“Only The Paranoid Survive” was written years ago by Andy Grove, then Chairman of Intel. It told the story of the transformation of Intel from a memory to a microprocessor company. I loved the book, it is featured on my bookshelf—partly because the title is a great reminder.
Yesterday, a client and I were discussing the transformation in his organization. We started about 2 years ago with an organization that just wasn’t performing. We undertook a massive transformation, changed about everything–people, processes, tools, metrics, incentives. Virtually nothing was left untouched. Two years later we’ve seen sustained outstanding performance for at least a year.
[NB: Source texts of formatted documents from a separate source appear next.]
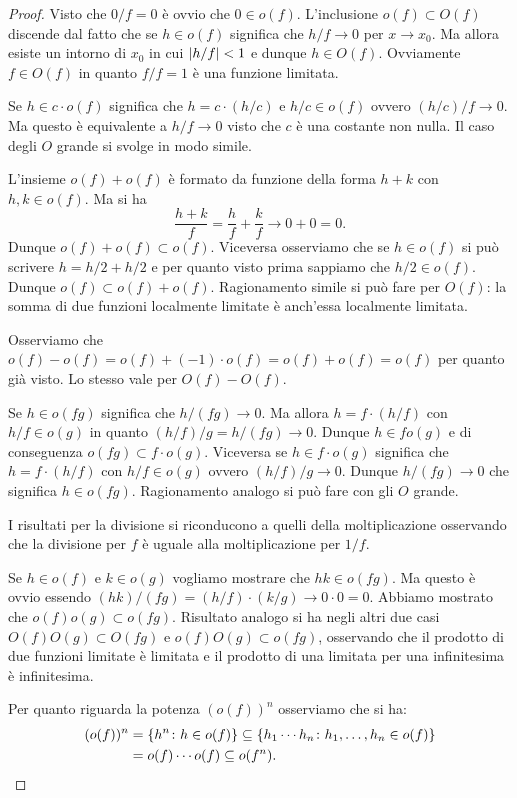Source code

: \begin{proof}
Visto che $0/f = 0$ è ovvio che $0\in o(f)$.
L'inclusione $o(f) \subset O(f)$ discende dal fatto che se $h\in o(f)$ significa che $h/f\to 0$ per $x\to x_0$. Ma allora esiste un intorno di $x_0$ in cui ${\left|h/f\right|}<1$ e dunque $h\in O(f)$. Ovviamente $f\in O(f)$ in quanto $f/f=1$ è una funzione limitata.

Se $h\in c \cdot o(f)$ significa che $h = c \cdot (h/c)$ e $h/c \in o(f)$ ovvero $(h/c)/f \to 0$. Ma questo è equivalente a $h/f\to 0$ visto che $c$ è una costante non nulla. Il caso degli $O$ grande si svolge in modo simile.

L'insieme $o(f)+o(f)$ è formato da funzione della forma $h+k$ con $h,k \in o(f)$. Ma si ha
\[
  \frac{h+k}{f} = \frac{h}{f} + \frac{k}{f} \to 0 + 0 = 0.
\]
Dunque $o(f)+o(f) \subset o(f)$. Viceversa osserviamo che se $h\in o(f)$ si può scrivere $h = h/2 + h/2$ e per quanto visto prima sappiamo che $h/2 \in o(f)$. Dunque $o(f) \subset o(f) + o(f)$.
Ragionamento simile si può fare per $O(f)$: la somma di due funzioni localmente limitate è anch'essa localmente limitata.

Osserviamo che $o(f)-o(f) = o(f) + (-1)\cdot o(f) = o(f) + o(f) = o(f)$
per quanto già visto. Lo stesso vale per $O(f)-O(f)$.

Se $h\in o(fg)$ significa che $h/(fg)\to 0$. Ma allora $h = f\cdot (h/f)$ con $h/f \in o(g)$ in quanto $(h/f)/g = h/(fg)\to 0$. Dunque $h \in fo(g)$ e di conseguenza $o(fg)\subset f \cdot o(g)$. Viceversa se $h \in f\cdot o(g)$ significa che $h = f \cdot(h/f)$ con $h/f \in o(g)$ ovvero $(h/f)/g \to 0$. Dunque $h/(fg) \to 0$ che significa $h\in o(fg)$.
Ragionamento analogo si può fare con gli $O$ grande.

I risultati per la divisione si riconducono a quelli della moltiplicazione osservando che la divisione per $f$ è uguale alla moltiplicazione per $1/f$.

Se $h\in o(f)$ e $k\in o(g)$ vogliamo mostrare che $hk\in o(fg)$.
Ma questo è ovvio essendo $(hk)/(fg) = (h/f)\cdot(k/g) \to 0\cdot 0 = 0$. Abbiamo mostrato che $o(f)o(g)\subset o(fg)$. Risultato analogo si ha negli altri due casi $O(f)O(g)\subset O(fg)$ e $o(f)O(g)\subset o(fg)$, osservando che il prodotto di due funzioni limitate è limitata e il prodotto di una limitata per una infinitesima è infinitesima.

Per quanto riguarda la potenza $(o(f))^n$ osserviamo che si ha:
\begin{align*}
  (o(f))^n &= {\left\{ h^n \colon h\in o(f) \right\}}
      \subseteq {\left\{ h_1 \cdots h_n \colon h_1, \dots, h_n \in o(f) \right\}}\\
      &= o(f) \cdots o(f) \subseteq o(f^n).
\end{align*}


\end{proof}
We were taking a few moments to reflect and congratulate each other on the progress of the organization and the result produced.
Then we started talking about what’s next. He astutely said, “I know we have to continue to change and improve. I don’t want us to become complacent and fall back into bad practices. What should we be looking at now?”
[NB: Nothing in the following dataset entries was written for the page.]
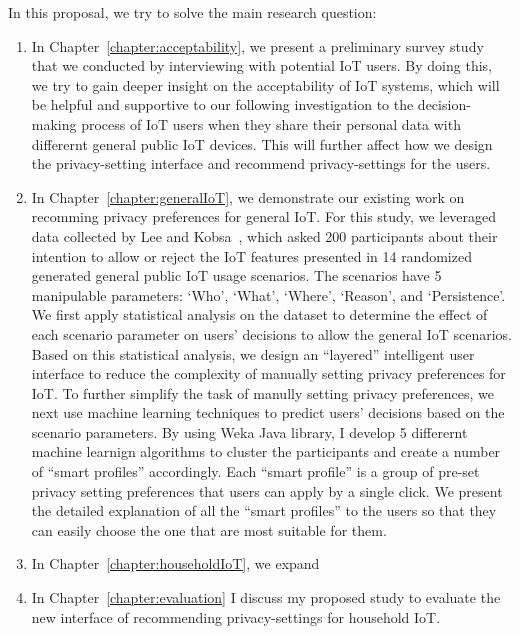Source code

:In this proposal, we try to solve the main research question:
\begin{enumerate}
	\item In Chapter~\ref{chapter:acceptability}, we present a preliminary survey study that we conducted by interviewing with potential IoT users. By doing this, we try to gain deeper insight on the acceptability of IoT systems, which will be helpful and supportive to our following investigation to the decision-making process of IoT users when they share their personal data with differernt general public IoT devices. This will further affect how we design the privacy-setting interface and recommend privacy-settings for the users.
	
	\item In Chapter~\ref{chapter:generalIoT}, we demonstrate our existing work on recomming privacy preferences for general IoT. For this study, we leveraged data collected by Lee and Kobsa~\cite{lee2016understanding}, which asked 200 participants about their intention to allow or reject the IoT features presented in 14 randomized generated general public IoT usage scenarios. The scenarios have 5 manipulable parameters: `Who', `What', `Where', `Reason', and `Persistence'. We first apply statistical analysis on the dataset to determine the effect of each scenario parameter on users' decisions to allow the general IoT scenarios. Based on this statistical analysis, we design an ``layered'' intelligent user interface to reduce the complexity of manually setting privacy preferences for IoT. To further simplify the task of manully setting privacy preferences, we next use machine learning techniques to predict users' decisions based on the scenario parameters. By using Weka Java library, I develop 5 differernt machine learnign algorithms to cluster the participants and create a number of ``smart profiles''  accordingly. Each ``smart profile'' is a group of pre-set privacy setting preferences that users can apply by a single click. We present the detailed explanation of all the ``smart profiles''  to the users so that they can easily choose the one that are most suitable for them.
	
	\item In Chapter~\ref{chapter:householdIoT}, we expand 
	
	\item In Chapter~\ref{chapter:evaluation} I discuss my proposed study to evaluate the new interface of recommending privacy-settings for household IoT.
\end{enumerate}







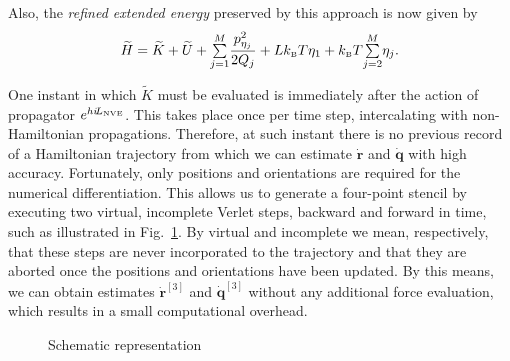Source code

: \documentclass[
journal=jctcce,
layout=twocolumn
]{achemso}
\newcommand{\vt}[1]{\boldsymbol{\mathbf{#1}}}   %
\newcommand{\Liu}[1]{i\!L_\text{#1}}            %
\newcommand{\timestep}{h}
\newcommand{\refined}[1]{\widetilde{#1}}
\begin{document}
Also, the \textit{refined extended energy} preserved by this approach is now given by
\begin{equation}
\label{eq:this extended energy}
{\refined H} = \refined K + \refined U + {\textstyle\sum\limits_{j=1}^{M}} \frac{p_{\eta_j}^2}{2Q_j} + L k_\text{\tiny B} T\eta_1 + k_\text{\tiny B} T {\textstyle\sum\limits_{j=2}^{M}} \eta_j.
\end{equation}

One instant in which $\refined K$ must be evaluated is immediately after the action of propagator $e^{\timestep \Liu{\tiny NVE}}$.
This takes place once per time step, intercalating with non-Hamiltonian propagations.
Therefore, at such instant there is no previous record of a Hamiltonian trajectory from which we can estimate $\dot{\vt r}$ and $\dot{\vt q}$ with high accuracy.
Fortunately, only positions and orientations are required for the numerical differentiation.
This allows us to generate a four-point stencil by executing two virtual, incomplete Verlet steps, backward and forward in time, such as illustrated in Fig.~\ref{fig:virtual steps}.
By virtual and incomplete we mean, respectively, that these steps are never incorporated to the trajectory and that they are aborted once the positions and orientations have been updated.
By this means, we can obtain estimates $\dot{\vt r}^{[3]}$ and $\dot{\vt q}^{[3]}$ without any additional force evaluation, which results in a small computational overhead.

\begin{figure}
\caption{Schematic representation}
\label{fig:virtual steps}
\end{figure}
\end{document}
I love the perspective he has. Too often, too many leaders don’t have this perspective. Their organizations are performing well, hitting their numbers, things seem to be on track. Everyone starts getting comfortable, they settle into a routine. They may be a little cocky and confident about their success. They may see no reason to change — “If it ain’t broke……..”
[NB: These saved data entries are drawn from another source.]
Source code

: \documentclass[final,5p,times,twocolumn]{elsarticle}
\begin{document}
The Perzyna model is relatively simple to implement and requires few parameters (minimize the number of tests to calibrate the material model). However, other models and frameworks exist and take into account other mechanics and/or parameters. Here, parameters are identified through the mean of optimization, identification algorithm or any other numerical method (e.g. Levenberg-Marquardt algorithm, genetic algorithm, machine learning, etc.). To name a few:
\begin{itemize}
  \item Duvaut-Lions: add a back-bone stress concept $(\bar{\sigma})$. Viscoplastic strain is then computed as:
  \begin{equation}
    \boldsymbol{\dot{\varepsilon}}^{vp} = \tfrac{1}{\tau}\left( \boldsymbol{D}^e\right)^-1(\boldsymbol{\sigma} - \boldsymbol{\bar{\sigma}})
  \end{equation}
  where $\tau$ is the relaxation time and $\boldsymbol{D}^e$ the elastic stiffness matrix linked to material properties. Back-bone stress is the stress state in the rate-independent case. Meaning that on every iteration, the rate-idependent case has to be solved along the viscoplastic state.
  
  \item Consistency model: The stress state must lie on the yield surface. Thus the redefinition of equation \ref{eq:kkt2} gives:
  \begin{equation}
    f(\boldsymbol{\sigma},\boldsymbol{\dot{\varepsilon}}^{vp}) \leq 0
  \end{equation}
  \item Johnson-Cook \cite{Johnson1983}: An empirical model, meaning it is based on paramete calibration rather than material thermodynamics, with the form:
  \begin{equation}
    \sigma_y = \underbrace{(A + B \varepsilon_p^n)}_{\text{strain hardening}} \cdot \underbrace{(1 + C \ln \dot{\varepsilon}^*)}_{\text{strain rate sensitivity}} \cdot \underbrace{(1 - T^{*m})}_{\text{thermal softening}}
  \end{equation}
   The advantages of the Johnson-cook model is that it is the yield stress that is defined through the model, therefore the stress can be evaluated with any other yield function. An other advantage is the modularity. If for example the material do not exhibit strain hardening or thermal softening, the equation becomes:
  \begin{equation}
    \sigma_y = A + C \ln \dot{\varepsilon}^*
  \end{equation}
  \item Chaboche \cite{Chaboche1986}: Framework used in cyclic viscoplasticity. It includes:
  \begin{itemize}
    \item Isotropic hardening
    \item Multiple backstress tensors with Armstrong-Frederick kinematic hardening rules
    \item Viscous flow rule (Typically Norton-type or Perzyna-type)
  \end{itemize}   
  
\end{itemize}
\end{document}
It’s a very dangerous set of behaviors. Let me focus on a couple of aspects.
First, as sales leaders, we must focus on continuous improvement. We have to look at how we continue to improve the overall productivity of the organization. We have to raise the bar on performance. Whatever a sales person produces this year, next year, we would expect them to do more. From an organizational point of view, improving productivity means that for every dollar we invest in sales and marketing, we would expect a greater return (read bigger numbers) in the coming years. Sales leaders constantly have to look at tuning everything so that sales people can sell more.
Improving productivity requires constant examination of our sales processes, workflow, tools, systems, and the skills/capabilities of our people.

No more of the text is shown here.